Task description:
Every line containing the word "your" is to be copied from the data below.

(Saved data entries)
----------------
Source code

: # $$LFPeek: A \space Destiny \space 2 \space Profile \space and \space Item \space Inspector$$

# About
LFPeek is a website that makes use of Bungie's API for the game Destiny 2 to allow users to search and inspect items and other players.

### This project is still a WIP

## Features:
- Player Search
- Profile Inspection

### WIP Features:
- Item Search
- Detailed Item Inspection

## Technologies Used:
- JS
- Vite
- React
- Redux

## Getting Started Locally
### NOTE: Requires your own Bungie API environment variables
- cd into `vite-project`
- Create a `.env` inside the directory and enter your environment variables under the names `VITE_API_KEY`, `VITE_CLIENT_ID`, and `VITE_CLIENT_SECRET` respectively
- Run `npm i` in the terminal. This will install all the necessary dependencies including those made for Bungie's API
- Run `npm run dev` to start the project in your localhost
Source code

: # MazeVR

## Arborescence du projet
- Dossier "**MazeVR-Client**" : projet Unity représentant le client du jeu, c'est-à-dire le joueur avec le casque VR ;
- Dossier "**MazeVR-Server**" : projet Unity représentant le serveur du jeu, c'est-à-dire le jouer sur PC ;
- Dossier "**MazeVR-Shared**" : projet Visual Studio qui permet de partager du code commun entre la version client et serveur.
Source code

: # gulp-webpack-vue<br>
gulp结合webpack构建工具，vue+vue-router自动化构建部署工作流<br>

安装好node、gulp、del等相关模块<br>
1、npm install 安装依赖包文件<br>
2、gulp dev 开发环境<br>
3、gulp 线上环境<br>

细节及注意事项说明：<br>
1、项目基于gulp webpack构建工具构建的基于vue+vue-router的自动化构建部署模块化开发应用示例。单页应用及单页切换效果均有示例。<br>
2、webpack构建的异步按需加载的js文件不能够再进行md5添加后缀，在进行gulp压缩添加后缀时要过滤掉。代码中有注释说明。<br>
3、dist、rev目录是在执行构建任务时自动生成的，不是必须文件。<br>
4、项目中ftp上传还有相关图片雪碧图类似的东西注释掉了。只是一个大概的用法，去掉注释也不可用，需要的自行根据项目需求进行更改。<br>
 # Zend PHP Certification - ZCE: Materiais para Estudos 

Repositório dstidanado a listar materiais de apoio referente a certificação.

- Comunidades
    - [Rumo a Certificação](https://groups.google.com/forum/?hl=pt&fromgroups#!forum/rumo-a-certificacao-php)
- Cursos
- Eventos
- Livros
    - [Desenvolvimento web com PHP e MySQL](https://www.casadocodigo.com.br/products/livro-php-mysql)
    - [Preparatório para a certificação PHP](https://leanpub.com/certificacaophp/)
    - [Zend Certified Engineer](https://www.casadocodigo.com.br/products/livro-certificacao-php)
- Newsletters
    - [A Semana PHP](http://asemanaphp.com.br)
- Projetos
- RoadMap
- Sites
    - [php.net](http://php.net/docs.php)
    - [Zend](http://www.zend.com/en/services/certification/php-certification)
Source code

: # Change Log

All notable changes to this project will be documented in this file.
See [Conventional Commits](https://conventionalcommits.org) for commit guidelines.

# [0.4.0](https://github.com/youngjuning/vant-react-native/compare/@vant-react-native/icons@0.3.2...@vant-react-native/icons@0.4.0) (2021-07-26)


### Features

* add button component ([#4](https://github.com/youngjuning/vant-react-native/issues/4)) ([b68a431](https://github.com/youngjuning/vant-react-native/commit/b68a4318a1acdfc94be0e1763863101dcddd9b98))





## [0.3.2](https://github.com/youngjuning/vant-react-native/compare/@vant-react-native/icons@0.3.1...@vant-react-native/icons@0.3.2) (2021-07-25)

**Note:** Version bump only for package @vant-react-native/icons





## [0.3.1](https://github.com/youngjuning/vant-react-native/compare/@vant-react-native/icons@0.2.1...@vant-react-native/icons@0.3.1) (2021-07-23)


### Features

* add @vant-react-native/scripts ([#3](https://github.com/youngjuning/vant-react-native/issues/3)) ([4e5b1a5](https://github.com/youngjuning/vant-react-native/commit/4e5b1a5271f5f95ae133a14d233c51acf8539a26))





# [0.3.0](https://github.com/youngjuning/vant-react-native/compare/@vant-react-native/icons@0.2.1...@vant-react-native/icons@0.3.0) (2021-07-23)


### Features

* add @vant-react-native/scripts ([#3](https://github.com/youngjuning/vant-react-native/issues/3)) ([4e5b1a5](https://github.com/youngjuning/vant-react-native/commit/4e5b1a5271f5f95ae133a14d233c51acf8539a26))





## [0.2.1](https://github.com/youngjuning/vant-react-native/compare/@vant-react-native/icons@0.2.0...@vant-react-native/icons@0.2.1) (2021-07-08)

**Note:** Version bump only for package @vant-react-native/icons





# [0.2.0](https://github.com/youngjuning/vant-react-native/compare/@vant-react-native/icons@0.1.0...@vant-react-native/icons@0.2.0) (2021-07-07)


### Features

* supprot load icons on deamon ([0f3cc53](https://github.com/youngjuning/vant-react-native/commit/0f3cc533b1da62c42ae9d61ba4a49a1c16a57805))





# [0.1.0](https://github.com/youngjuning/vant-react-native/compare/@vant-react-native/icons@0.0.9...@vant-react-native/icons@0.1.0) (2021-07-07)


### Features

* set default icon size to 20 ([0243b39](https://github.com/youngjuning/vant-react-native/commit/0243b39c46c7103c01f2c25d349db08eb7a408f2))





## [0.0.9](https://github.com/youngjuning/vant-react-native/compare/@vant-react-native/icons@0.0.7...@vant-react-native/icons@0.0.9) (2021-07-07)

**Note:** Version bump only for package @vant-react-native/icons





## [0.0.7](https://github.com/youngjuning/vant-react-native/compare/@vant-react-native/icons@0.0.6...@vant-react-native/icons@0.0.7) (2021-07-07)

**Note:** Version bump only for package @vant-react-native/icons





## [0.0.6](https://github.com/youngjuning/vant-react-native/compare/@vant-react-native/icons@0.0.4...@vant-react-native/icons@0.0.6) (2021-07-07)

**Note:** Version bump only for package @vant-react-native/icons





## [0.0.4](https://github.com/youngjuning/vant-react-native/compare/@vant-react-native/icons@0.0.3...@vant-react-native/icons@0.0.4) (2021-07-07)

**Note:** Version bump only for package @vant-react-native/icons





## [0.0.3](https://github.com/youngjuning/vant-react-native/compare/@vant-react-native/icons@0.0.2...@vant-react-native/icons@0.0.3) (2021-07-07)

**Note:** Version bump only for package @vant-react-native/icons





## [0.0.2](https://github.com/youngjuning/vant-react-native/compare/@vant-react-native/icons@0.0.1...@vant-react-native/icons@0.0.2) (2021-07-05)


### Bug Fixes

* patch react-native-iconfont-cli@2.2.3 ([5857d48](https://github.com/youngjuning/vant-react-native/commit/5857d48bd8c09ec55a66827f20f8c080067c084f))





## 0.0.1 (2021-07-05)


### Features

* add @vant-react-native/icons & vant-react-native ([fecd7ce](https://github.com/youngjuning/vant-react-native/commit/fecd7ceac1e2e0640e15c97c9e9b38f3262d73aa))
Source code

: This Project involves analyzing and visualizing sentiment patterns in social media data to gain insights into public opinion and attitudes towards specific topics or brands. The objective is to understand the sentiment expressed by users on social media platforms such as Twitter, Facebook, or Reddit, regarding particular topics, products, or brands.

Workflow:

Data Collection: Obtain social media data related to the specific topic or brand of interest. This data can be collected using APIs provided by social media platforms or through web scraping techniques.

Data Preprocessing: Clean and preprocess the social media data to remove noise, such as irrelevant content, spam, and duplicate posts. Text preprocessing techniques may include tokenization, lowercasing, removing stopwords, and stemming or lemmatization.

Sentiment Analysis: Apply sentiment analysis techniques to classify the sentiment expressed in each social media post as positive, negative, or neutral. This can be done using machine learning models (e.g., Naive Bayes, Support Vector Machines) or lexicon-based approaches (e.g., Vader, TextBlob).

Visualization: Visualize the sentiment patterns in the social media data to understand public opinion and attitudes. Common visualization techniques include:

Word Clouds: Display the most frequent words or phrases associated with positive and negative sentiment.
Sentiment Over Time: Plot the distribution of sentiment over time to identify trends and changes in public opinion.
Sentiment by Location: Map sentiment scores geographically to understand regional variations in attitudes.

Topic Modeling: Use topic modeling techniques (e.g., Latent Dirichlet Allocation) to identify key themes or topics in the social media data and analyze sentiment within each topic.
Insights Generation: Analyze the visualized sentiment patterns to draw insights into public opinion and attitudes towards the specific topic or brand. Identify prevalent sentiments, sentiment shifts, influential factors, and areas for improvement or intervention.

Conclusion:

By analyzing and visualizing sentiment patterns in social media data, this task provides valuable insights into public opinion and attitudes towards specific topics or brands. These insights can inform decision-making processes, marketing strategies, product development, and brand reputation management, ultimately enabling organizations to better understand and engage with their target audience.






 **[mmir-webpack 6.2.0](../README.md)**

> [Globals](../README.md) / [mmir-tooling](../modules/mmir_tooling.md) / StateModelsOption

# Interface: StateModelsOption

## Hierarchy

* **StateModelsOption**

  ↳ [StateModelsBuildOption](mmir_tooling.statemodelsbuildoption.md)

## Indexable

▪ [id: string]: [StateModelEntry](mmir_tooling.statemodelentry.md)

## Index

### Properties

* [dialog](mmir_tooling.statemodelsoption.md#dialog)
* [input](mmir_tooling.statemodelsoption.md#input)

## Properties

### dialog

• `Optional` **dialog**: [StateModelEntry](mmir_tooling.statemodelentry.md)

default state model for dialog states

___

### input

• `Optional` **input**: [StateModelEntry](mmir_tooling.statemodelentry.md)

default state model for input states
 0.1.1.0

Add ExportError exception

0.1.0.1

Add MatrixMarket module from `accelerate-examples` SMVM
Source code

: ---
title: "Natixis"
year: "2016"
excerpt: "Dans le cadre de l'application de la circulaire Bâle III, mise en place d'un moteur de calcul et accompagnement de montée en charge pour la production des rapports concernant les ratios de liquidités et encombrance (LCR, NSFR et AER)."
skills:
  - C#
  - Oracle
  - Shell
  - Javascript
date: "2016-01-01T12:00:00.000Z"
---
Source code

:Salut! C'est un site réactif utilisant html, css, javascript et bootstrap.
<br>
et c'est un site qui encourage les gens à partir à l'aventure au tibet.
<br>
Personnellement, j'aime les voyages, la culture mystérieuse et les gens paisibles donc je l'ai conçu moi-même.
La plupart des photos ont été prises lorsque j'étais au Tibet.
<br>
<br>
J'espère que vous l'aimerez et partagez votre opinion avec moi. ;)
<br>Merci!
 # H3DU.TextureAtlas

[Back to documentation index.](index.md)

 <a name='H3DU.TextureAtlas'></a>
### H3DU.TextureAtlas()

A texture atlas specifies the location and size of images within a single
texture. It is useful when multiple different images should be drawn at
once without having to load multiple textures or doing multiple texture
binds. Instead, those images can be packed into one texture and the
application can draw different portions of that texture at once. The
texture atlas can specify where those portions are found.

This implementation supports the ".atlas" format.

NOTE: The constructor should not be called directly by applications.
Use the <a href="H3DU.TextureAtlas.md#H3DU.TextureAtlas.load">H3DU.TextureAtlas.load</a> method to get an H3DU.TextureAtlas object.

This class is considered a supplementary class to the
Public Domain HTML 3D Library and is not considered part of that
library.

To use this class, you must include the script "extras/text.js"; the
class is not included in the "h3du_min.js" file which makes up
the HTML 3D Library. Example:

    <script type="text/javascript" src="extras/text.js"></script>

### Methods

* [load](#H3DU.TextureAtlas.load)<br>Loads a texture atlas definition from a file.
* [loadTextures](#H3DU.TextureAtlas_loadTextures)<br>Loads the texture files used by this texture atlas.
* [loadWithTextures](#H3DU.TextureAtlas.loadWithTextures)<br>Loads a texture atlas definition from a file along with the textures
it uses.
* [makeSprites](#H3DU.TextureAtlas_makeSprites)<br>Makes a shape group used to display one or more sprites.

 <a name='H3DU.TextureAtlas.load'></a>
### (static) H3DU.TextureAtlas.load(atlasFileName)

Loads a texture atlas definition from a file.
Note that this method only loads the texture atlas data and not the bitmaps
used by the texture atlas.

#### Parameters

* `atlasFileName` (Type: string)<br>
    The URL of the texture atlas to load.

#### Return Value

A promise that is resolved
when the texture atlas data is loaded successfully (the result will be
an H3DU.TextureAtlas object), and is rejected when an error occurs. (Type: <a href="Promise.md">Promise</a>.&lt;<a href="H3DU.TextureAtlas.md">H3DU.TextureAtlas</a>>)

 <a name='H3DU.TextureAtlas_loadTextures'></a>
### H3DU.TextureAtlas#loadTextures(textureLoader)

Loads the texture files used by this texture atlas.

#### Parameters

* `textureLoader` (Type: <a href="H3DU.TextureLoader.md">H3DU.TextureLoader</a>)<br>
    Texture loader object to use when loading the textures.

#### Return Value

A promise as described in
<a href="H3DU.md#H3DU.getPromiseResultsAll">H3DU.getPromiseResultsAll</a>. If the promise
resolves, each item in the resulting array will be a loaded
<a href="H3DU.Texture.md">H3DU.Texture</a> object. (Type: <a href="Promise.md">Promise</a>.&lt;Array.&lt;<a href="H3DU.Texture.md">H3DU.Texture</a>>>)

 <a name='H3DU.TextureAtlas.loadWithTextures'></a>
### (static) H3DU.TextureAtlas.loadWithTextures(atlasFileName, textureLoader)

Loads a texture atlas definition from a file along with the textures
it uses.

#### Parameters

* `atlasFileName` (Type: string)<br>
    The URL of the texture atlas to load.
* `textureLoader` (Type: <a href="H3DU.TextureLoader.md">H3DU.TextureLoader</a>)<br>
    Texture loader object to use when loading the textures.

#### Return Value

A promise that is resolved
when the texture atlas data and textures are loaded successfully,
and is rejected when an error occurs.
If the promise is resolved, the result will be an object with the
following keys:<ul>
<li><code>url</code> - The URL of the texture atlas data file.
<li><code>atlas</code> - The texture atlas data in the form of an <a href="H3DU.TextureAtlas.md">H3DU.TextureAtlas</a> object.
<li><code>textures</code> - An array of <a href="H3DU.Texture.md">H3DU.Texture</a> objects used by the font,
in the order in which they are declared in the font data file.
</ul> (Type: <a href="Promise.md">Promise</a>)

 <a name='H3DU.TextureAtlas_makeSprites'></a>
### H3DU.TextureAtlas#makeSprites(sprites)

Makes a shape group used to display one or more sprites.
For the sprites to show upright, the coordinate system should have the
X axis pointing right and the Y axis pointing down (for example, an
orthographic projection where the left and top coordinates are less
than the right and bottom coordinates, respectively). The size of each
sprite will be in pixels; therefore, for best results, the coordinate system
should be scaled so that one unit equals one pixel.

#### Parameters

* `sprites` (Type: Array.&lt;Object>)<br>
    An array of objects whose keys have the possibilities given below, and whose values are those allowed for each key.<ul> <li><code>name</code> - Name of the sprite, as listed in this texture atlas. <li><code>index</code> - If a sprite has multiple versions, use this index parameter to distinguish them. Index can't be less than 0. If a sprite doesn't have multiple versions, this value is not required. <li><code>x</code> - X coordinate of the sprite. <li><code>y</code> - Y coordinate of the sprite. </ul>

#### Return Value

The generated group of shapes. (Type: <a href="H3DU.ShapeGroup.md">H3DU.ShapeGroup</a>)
----------------
Exercise result:
### NOTE: Requires your own Bungie API environment variables
- Create a `.env` inside the directory and enter your environment variables under the names `VITE_API_KEY`, `VITE_CLIENT_ID`, and `VITE_CLIENT_SECRET` respectively
- Run `npm run dev` to start the project in your localhost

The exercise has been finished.